Variable maps provide useful tools for communicating the meaning of constructs in the human sciences. It has not been recognized that differential item functioning (DIF) can also be represented in a meaningful way on a variable map. In this case, the underlying continuum represents the differences between subgroups with comparable levels of achievement across a set of test items.
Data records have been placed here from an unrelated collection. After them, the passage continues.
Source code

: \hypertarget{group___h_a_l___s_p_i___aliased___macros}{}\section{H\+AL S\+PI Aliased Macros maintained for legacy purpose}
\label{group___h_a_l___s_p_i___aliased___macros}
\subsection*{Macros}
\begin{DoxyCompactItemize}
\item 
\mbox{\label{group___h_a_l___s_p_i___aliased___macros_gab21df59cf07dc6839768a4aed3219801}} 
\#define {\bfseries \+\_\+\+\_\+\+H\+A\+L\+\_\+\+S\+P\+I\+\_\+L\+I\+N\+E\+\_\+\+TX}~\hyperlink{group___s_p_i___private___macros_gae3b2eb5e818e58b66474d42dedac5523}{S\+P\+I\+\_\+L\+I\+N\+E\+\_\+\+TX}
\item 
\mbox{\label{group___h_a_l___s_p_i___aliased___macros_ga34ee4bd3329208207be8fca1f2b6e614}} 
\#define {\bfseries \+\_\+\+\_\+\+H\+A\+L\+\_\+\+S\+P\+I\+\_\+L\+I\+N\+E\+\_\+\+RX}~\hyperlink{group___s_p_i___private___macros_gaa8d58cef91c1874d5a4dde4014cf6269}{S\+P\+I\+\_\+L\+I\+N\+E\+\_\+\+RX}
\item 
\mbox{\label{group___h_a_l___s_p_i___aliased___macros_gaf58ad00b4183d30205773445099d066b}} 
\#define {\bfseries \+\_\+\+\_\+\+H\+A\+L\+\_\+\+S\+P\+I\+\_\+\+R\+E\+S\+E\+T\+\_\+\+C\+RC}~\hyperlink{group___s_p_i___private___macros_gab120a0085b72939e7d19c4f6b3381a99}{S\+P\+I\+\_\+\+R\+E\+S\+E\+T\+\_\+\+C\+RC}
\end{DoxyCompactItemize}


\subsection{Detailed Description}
Data from Engelhard, Wind, Kobrin, and Chajewski (2012) are used to illustrate the concept of a DIF map. DIF was calculated as the difference in logits between separate item calibrations within subgroups based on the Rasch model. Two DIF maps are shown in Figures 1 (gender) and 2 (best language). The horizontal bars reflect the magnitude and direction of the differences between item calibrations for the comparison groups. The subset classification and item ID number for each SAT-W item are indicated on the DIF maps (SC=Sentence Correction, U=Usage, RIC=Revision in Context, and Rating= two separate ratings for the essay). There are several rules of thumb that can be used for interpreting the substantive significant of DIF, such as the half-logit rule proposed by Draba (1977). However, the reader is reminded that DIF maps stress the idea that DIF is a continuous variable, and that arbitrary cut points may not go far enough in aiding the substantive interpretation of DIF.
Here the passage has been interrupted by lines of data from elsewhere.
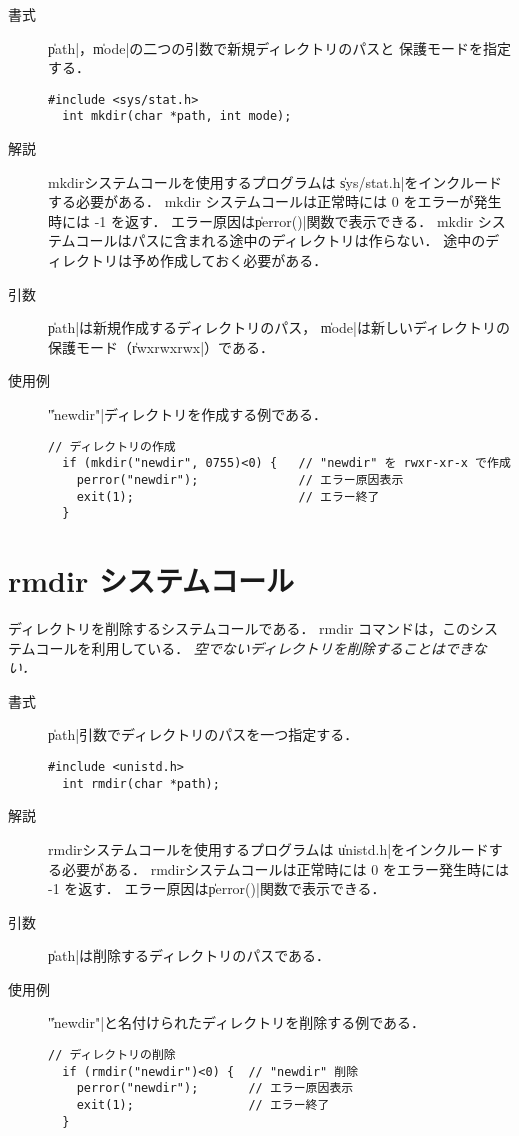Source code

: \begin{description}
\item[書式] \|path|，\|mode|の二つの引数で新規ディレクトリのパスと
保護モードを指定する．
\begin{lstlisting}[numbers=none]
  #include <sys/stat.h>
  int mkdir(char *path, int mode);
\end{lstlisting}

\item[解説] mkdirシステムコールを使用するプログラムは
\|sys/stat.h|をインクルードする必要がある．
mkdir システムコールは正常時には 0 をエラーが発生時には -1 を返す．
エラー原因は\|perror()|関数で表示できる．
mkdir システムコールはパスに含まれる途中のディレクトリは作らない．
途中のディレクトリは予め作成しておく必要がある．

\item[引数] \|path|は新規作成するディレクトリのパス，
\|mode|は新しいディレクトリの保護モード（\|rwxrwxrwx|）である．

\item[使用例] \|"newdir"|ディレクトリを作成する例である．
\begin{lstlisting}[numbers=none]
  // ディレクトリの作成
  if (mkdir("newdir", 0755)<0) {   // "newdir" を rwxr-xr-x で作成
    perror("newdir");              // エラー原因表示
    exit(1);                       // エラー終了
  }
\end{lstlisting}
\end{description}

\section{rmdir システムコール}
ディレクトリを削除するシステムコールである．
rmdir コマンドは，このシステムコールを利用している．
\emph{空でないディレクトリを削除することはできない．}

\begin{description}
\item[書式] \|path|引数でディレクトリのパスを一つ指定する．
\begin{lstlisting}[numbers=none]
  #include <unistd.h>
  int rmdir(char *path);
\end{lstlisting}

\item[解説] rmdirシステムコールを使用するプログラムは
\|unistd.h|をインクルードする必要がある．
rmdirシステムコールは正常時には 0 をエラー発生時には -1 を返す．
エラー原因は\|perror()|関数で表示できる．

\item[引数] \|path|は削除するディレクトリのパスである．

\item[使用例] \|"newdir"|と名付けられたディレクトリを削除する例である．
\begin{lstlisting}[numbers=none]
  // ディレクトリの削除
  if (rmdir("newdir")<0) {  // "newdir" 削除
    perror("newdir");       // エラー原因表示
    exit(1);                // エラー終了
  }
\end{lstlisting}
\end{description}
Figure 1 illustrates DIF in terms of gender subgroups. As can be seen in this figure, DIF appears to vary across item subsets, although the magnitudes of the gender differences are generally small. None of the items exhibit gender DIF based on the half-logit rule. Data were also collected on whether or not English was reported by the students as their best language. The magnitude and directionality of DIF are shown in Figure 2, and they are somewhat different from the DIF patterns shown in Figure 1. Since the SAT-W is designed to measure academic English, it is not surprising that several items exhibit DIF related to best language. For example, the English Best Language group has higher scores on both essay ratings as would be expected given the purpose of the assessment.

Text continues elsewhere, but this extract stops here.